Question

How do you find the end behaviour and state the possible number of x intercepts and the value of the y intercept given $y={{x}^{2}}-4$?

Answer 1

Hint: We equate the given equation of parabolic curve with the general equation of ${{\left( x-\alpha \right)}^{2}}=4a\left( y-\beta \right)$. We find the number of x intercepts and the value of the y intercept putting the values of $y=0$ and $y=0$ respectively. Also using the graph, we find the endpoints’ behaviour.

Complete step by step answer:
The given equation $y={{x}^{2}}-4$ is a parabolic curve. We equate it with the general equation of parabola ${{\left( x-\alpha \right)}^{2}}=4a\left( y-\beta \right)$.
For the general equation $\left( \alpha ,\beta \right)$ is the vertex. 4a is the length of the latus rectum.
Now we convert the given equation $y={{x}^{2}}-4$ according to the general equation to find the value of the vertex.
We get
$\begin{align}
  & y={{x}^{2}}-4 \\
 & \Rightarrow {{\left( x-0 \right)}^{2}}=\left( y+4 \right) \\
\end{align}$
This gives the vertex as $\left( 0,-4 \right)$. The length of the latus rectum is $4a=1$.
We have to find the possible number of x intercepts and the value of the y intercept. The curve cuts the X and Y axis at certain points and those are the intercepts.
We first find the Y-axis intercepts. In that case for the Y-axis, we have to take the coordinate values of x as 0. Putting the value of $x=0$ in the equation $y={{x}^{2}}-4$, we get
$y={{0}^{2}}-4=-4$
The intercept is the point $\left( 0,-4 \right)$. The vertex is the intercept and it’s the only intercept on the Y-axis.
We first find the X-axis intercepts. In that case for X-axis, we have to take the coordinate values of y as 0. Putting the value of $y=0$ in the equation $y={{x}^{2}}-4$, we get
$\begin{align}
  & 0={{x}^{2}}-4 \\
 & \Rightarrow {{x}^{2}}=4 \\
 & \Rightarrow x=\pm 2 \\
\end{align}$
The intercept points are $\left( \pm 2,0 \right)$. There are two intercepts on X-axis.

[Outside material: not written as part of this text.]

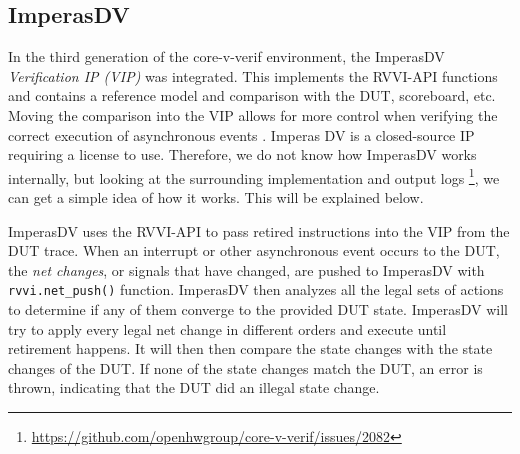 %    


\subsection{ImperasDV}
\label{sec:imperasdv}

In the third generation of the core-v-verif environment, the ImperasDV \textit{Verification IP (VIP)} was integrated. This implements the RVVI-API functions and contains a reference model and comparison with the DUT, scoreboard, etc. Moving the comparison into the VIP allows for more control when verifying the correct execution of asynchronous events \cite{taylorAdvancedRISCVVerification2023}. Imperas DV is a closed-source IP requiring a license to use. Therefore, we do not know how ImperasDV works internally, but looking at the surrounding implementation \cite{openhwgroupOpenhwgroupCorevverif2023} and output logs \footnote{\url{https://github.com/openhwgroup/core-v-verif/issues/2082}}, we can get a simple idea of how it works. This will be explained below.

ImperasDV uses the RVVI-API to pass retired instructions into the VIP from the DUT trace. When an interrupt or other asynchronous event occurs to the DUT, the \textit{net changes}, or signals that have changed, are pushed to ImperasDV with \lstinline{rvvi.net_push()} function. ImperasDV then analyzes all the legal sets of actions to determine if any of them converge to the provided DUT state. ImperasDV will try to apply every legal net change in different orders and execute until retirement happens. It will then then compare the state changes with the state changes of the DUT. If none of the state changes match the DUT, an error is thrown, indicating that the DUT did an illegal state change.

The end points of the curve are at infinity. As $x\to \pm \infty $ the value of $y\to \infty $. Y is a dependent function of x where $y={{x}^{2}}-4$. We put the values of x to find the endpoints' behaviour.

Note:
The minimum point of the function $y={{x}^{2}}-4$ is $y=-4$. The graph is bounded at that point. But on the other side the curve is open and not bounded. The general case of a parabolic curve is to be bounded at one side to mark the vertex.